• **REQUIRED WORK**: Write out the records that follow exactly. Do not include pictures.

Excerpts from a dataset

::::

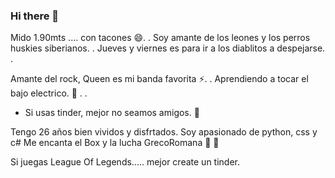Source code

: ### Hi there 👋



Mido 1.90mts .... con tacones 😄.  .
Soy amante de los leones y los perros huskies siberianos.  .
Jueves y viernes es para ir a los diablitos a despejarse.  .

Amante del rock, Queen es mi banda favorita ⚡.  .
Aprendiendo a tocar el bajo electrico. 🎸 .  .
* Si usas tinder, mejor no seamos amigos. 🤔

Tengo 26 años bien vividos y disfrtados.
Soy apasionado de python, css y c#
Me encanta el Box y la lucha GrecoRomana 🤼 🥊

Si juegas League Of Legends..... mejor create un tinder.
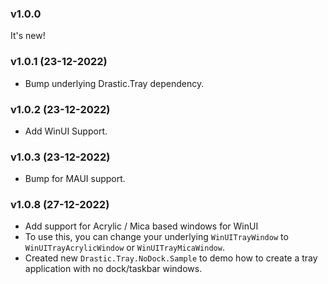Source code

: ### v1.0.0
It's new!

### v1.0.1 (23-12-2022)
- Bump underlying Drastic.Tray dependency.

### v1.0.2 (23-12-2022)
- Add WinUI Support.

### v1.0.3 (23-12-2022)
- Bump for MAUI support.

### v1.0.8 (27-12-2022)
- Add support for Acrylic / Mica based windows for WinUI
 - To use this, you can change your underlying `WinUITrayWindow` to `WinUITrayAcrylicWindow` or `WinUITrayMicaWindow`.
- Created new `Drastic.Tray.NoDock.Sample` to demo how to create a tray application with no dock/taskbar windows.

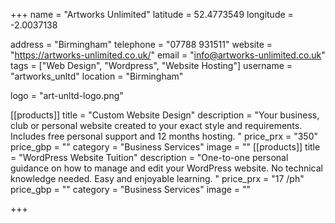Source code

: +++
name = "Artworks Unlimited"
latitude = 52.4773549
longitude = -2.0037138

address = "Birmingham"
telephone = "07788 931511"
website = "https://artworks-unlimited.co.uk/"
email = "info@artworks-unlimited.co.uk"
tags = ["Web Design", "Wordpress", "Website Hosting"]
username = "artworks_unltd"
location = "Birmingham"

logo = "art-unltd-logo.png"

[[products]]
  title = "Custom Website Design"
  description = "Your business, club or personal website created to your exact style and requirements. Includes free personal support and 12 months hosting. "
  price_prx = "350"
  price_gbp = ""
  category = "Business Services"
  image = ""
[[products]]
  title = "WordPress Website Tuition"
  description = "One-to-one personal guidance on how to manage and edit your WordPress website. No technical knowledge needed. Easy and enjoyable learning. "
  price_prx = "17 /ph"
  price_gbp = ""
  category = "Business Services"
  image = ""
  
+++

::::

• **ANSWER FOR THIS EXERCISE**:
Source code

: ### Hi there 👋



Mido 1.90mts .... con tacones 😄.  .
Soy amante de los leones y los perros huskies siberianos.  .
Jueves y viernes es para ir a los diablitos a despejarse.  .

Amante del rock, Queen es mi banda favorita ⚡.  .
Aprendiendo a tocar el bajo electrico. 🎸 .  .
* Si usas tinder, mejor no seamos amigos. 🤔

Tengo 26 años bien vividos y disfrtados.
Soy apasionado de python, css y c#
Me encanta el Box y la lucha GrecoRomana 🤼 🥊

Si juegas League Of Legends..... mejor create un tinder.
Source code

: ### v1.0.0
It's new!

### v1.0.1 (23-12-2022)
- Bump underlying Drastic.Tray dependency.

### v1.0.2 (23-12-2022)
- Add WinUI Support.

### v1.0.3 (23-12-2022)
- Bump for MAUI support.

### v1.0.8 (27-12-2022)
- Add support for Acrylic / Mica based windows for WinUI
 - To use this, you can change your underlying `WinUITrayWindow` to `WinUITrayAcrylicWindow` or `WinUITrayMicaWindow`.
- Created new `Drastic.Tray.NoDock.Sample` to demo how to create a tray application with no dock/taskbar windows.

Source code

: +++
name = "Artworks Unlimited"
latitude = 52.4773549
longitude = -2.0037138

address = "Birmingham"
telephone = "07788 931511"
website = "https://artworks-unlimited.co.uk/"
email = "info@artworks-unlimited.co.uk"
tags = ["Web Design", "Wordpress", "Website Hosting"]
username = "artworks_unltd"
location = "Birmingham"

logo = "art-unltd-logo.png"

[[products]]
  title = "Custom Website Design"
  description = "Your business, club or personal website created to your exact style and requirements. Includes free personal support and 12 months hosting. "
  price_prx = "350"
  price_gbp = ""
  category = "Business Services"
  image = ""
[[products]]
  title = "WordPress Website Tuition"
  description = "One-to-one personal guidance on how to manage and edit your WordPress website. No technical knowledge needed. Easy and enjoyable learning. "
  price_prx = "17 /ph"
  price_gbp = ""
  category = "Business Services"
  image = ""
  
+++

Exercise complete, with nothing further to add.